WORK INSTRUCTION: Using the data below, report how many lines hold the word "completely". Include nothing else in the reply.
((
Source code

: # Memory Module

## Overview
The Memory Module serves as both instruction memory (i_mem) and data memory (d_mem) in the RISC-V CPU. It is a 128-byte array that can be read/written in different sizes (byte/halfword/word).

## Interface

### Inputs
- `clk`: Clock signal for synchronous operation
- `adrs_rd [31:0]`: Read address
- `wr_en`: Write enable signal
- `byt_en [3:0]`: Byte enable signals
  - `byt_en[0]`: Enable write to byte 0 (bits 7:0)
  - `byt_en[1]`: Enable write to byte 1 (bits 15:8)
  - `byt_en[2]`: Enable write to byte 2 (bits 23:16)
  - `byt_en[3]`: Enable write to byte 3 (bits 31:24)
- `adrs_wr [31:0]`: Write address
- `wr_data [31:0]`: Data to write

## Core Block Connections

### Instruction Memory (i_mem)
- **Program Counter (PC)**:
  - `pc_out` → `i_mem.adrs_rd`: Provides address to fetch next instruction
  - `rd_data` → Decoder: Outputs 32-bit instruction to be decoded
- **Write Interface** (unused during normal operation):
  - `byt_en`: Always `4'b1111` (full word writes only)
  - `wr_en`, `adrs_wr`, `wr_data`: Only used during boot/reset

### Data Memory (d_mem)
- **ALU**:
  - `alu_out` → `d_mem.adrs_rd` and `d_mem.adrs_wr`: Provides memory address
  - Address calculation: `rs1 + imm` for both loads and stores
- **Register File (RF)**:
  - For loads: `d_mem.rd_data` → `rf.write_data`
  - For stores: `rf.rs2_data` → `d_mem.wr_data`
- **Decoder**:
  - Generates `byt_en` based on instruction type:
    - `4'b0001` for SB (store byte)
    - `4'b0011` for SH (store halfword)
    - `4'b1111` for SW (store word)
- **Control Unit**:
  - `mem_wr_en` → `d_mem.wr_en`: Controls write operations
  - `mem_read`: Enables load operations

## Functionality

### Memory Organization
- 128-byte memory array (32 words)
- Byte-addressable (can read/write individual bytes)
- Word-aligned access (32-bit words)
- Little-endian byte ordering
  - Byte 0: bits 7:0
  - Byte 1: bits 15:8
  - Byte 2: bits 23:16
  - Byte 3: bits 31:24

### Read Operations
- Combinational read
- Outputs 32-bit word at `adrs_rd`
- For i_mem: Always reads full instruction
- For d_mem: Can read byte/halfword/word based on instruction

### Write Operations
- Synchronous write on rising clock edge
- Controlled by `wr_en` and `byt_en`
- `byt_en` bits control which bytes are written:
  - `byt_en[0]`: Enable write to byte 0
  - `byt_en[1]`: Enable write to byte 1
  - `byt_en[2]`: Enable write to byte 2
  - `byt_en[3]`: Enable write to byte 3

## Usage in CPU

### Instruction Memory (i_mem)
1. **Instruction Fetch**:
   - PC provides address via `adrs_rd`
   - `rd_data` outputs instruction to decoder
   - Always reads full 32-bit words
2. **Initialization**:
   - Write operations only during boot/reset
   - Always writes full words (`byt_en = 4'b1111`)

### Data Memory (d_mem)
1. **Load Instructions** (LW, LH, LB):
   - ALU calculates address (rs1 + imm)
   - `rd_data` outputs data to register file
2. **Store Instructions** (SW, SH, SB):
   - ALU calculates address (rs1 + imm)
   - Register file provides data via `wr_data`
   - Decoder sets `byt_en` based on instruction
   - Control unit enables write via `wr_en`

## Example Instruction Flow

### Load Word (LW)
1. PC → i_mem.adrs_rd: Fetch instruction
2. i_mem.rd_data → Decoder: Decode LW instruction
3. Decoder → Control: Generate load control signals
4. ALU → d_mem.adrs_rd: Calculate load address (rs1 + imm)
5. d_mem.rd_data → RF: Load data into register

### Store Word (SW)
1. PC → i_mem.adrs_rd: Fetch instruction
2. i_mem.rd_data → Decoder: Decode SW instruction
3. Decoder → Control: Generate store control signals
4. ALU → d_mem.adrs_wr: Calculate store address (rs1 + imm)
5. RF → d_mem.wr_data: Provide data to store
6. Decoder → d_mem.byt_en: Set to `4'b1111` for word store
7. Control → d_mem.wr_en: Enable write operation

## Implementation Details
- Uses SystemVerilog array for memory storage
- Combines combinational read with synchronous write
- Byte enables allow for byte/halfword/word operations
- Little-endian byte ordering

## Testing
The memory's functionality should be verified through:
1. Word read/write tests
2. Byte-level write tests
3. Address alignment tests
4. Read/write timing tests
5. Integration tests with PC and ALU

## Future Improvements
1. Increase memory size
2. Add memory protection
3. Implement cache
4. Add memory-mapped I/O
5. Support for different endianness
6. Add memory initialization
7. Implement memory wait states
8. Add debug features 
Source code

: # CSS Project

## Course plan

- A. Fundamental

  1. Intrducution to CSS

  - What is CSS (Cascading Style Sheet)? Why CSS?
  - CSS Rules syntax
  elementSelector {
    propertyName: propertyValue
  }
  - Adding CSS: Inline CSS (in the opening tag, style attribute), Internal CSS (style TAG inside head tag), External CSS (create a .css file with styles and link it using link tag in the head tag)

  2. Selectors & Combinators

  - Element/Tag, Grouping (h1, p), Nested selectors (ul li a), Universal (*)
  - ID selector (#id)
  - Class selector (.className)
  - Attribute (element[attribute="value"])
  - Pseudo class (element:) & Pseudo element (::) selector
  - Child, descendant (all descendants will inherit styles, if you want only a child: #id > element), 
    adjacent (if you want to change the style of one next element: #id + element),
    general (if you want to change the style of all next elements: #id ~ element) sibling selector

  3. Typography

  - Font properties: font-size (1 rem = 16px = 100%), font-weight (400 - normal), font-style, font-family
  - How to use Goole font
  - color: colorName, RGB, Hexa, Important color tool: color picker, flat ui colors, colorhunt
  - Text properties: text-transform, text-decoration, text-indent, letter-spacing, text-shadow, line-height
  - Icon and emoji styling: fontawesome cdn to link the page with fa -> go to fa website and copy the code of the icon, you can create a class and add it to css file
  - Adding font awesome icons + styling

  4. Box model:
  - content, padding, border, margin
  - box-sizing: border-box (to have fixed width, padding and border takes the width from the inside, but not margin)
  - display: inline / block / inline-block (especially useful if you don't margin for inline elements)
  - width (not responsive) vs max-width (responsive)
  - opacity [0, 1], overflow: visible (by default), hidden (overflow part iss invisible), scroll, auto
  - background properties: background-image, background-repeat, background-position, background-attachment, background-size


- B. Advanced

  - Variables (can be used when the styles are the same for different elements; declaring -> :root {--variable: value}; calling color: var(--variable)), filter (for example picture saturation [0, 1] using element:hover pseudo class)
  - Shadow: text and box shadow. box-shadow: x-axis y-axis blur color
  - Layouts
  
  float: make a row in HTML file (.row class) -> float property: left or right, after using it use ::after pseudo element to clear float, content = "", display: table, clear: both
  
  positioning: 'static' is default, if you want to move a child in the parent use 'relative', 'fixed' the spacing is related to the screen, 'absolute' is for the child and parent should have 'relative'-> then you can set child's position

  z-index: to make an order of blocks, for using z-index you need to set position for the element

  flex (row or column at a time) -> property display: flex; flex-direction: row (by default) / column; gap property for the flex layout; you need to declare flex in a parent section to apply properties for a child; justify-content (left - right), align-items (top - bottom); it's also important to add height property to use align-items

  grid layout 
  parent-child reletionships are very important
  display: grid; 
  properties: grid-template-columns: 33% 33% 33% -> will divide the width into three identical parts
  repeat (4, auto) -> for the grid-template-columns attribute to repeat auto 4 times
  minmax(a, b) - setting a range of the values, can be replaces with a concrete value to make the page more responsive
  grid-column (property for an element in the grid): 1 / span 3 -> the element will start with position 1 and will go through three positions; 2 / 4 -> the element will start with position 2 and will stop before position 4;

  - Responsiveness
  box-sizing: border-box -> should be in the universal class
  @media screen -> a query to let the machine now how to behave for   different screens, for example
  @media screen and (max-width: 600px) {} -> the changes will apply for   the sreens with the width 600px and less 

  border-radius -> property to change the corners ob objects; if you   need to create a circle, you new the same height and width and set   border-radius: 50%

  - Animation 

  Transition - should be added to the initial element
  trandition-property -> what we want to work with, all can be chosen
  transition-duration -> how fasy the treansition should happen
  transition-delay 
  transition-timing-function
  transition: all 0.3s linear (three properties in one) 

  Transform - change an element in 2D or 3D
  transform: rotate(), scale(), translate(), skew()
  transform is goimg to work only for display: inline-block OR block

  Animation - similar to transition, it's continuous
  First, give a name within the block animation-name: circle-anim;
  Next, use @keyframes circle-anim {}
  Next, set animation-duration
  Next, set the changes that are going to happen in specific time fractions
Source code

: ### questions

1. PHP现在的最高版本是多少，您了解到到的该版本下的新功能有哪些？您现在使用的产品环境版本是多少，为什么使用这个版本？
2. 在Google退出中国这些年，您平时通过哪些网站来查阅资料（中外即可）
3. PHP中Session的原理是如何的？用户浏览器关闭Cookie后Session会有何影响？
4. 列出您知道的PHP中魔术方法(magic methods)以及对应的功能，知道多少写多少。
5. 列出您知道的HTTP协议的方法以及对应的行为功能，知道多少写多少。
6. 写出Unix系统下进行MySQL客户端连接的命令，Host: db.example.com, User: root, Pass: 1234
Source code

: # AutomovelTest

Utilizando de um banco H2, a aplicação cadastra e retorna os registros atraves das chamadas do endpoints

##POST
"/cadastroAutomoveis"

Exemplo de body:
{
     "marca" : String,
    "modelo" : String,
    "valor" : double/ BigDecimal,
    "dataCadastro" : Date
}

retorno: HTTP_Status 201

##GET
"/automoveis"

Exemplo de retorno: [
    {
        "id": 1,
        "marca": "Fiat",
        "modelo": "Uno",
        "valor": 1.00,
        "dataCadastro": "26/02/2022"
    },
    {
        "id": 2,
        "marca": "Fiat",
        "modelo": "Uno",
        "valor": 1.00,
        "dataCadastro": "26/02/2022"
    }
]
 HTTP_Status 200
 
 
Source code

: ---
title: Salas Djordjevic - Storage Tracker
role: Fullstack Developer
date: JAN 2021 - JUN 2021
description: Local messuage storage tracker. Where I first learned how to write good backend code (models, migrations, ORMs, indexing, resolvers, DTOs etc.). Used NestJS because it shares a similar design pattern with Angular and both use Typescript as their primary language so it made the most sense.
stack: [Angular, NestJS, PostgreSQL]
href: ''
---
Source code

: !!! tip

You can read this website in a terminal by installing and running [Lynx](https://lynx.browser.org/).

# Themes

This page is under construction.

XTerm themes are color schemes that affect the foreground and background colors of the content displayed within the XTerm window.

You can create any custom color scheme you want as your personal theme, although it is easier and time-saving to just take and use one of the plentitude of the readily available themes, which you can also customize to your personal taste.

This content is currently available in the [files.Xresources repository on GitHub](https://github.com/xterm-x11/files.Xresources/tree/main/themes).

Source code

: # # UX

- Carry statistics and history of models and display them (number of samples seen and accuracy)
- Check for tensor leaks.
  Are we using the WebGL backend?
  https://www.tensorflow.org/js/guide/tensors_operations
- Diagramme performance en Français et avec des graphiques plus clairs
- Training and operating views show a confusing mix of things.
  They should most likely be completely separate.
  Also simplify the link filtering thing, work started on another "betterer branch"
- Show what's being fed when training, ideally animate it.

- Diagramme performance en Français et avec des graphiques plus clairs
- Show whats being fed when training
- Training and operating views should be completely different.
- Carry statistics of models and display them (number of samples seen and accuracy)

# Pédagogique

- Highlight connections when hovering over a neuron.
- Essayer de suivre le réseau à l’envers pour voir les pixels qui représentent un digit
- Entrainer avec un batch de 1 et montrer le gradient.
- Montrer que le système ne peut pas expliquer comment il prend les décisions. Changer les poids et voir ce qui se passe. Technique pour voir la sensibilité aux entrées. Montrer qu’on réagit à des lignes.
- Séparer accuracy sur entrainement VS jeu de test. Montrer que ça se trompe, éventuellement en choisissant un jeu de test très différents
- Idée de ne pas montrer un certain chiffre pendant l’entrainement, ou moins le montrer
))
EXERCISE OUTPUT: 2